The details are hazy and a formal written policy has not been released, but as far as I can glean, the new mechanism and requirements for American companies should not be all that different from those previously wanting to benefit from a self-certifying mechanism administered by the Federal Trade Commission (FTC). Under the previous regime, safe harbor and model clauses between an EU data controller and a US data processor/controller were merely a private affair: now, the US government becomes a third-party protector by including written guarantees limiting how the American intelligence agencies collect data on Europeans.
The whole framework has to be approved by the data protection regulators in the 28 member states. France and Germany have already expressed reservations. France’s privacy chief is also the chair of the Pan-European committee that will review the proposal, and her initial remarks indicate that she wants more significant undertakings from the US. An outspoken German member of parliament, who helped bring the General Data Protection Regulation (GDPR) into existence, has called the whole thing “a joke.” All of this leads me to believe that this issue is not going away anytime soon.
The future of intra-company, model clauses is still not clear at all and there has been little discussion about how these developments intersect with the new GDPR. In order to get a better grip on the future of intra-company agreements, I am attending a summit in Brussels on GDPR in two weeks. I will report to clients on what I learn.
An Agnostic View on Cybersecurity
The Federal Trade Commission (FTC) has taken an agnostic view towards cyber security as of late. The FTC’s chairwoman Edith Ramirez has called for a “culture of security” whereby she encourages companies and start-ups to make the appropriate investment for security when they first conceive a product. However, there is a distinct disconnect between the FTC’s desired intentions and their pursuing of companies for inadequate security. The FTC has set up few clear standards on cyber defense construction and management for companies to follow in the first place. The FTC’s alternative is to “encourage companies to share best practices at a series of forums across the country” to stay one step ahead of hackers. Their urging start-ups and other companies to invest in cyber security is another example of the uncertainty of the commission’s cyber security policing down the road. Head over to the Financial Times to read more on this topic.

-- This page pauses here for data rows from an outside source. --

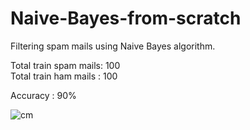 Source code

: # Naive-Bayes-from-scratch
Filtering spam mails using Naive Bayes algorithm.

Total train spam mails: 100  
Total train ham mails : 100  

Accuracy : 90%  

![cm](https://user-images.githubusercontent.com/63924704/141687811-daf774c2-0c72-44b7-b1df-627e7dcdc53d.png)
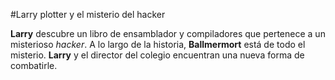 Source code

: 
#Larry plotter y el misterio del hacker

**Larry** descubre un libro de ensamblador y compiladores que pertenece
a un misterioso *hacker*.
A lo largo de la historia, **Ballmermort** está de todo
el misterio.
**Larry** y el director del colegio encuentran una nueva
forma de combatirle.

The Importance of Employee Training: Hands-On Experience vs. Advanced Skills
Advanced skills are not necessary to penetrate totally woeful security arrangements. Many government contractors, military and intelligence agencies and other companies are not eyeing people with cybersecurity degrees. Rather, hands-on work experience is becoming increasingly valuable within the computer profession. They first identify people with natural ability and related technical skills, and then introduce them to formal on-the-job training aimed at adapting them to security-related roles. This real-world experience will prove more valuable than a collection of degrees or certifications.
Ira Winkler of Computerworld makes a strong point in her article by arguing, “unless you have a program to identify competent professionals within your organization and offer them jobs and training that will arm them with security expertise, you are creating your own cybersecurity skills shortage.” This method of hiring ties in to what Sequel has been saying for a while: employee education and training is critically important when it comes to preventing costly cybersecurity issues down the road. An employee’s “willingness to expand their skill-set” will translate to a stronger security program for you at the end of the day.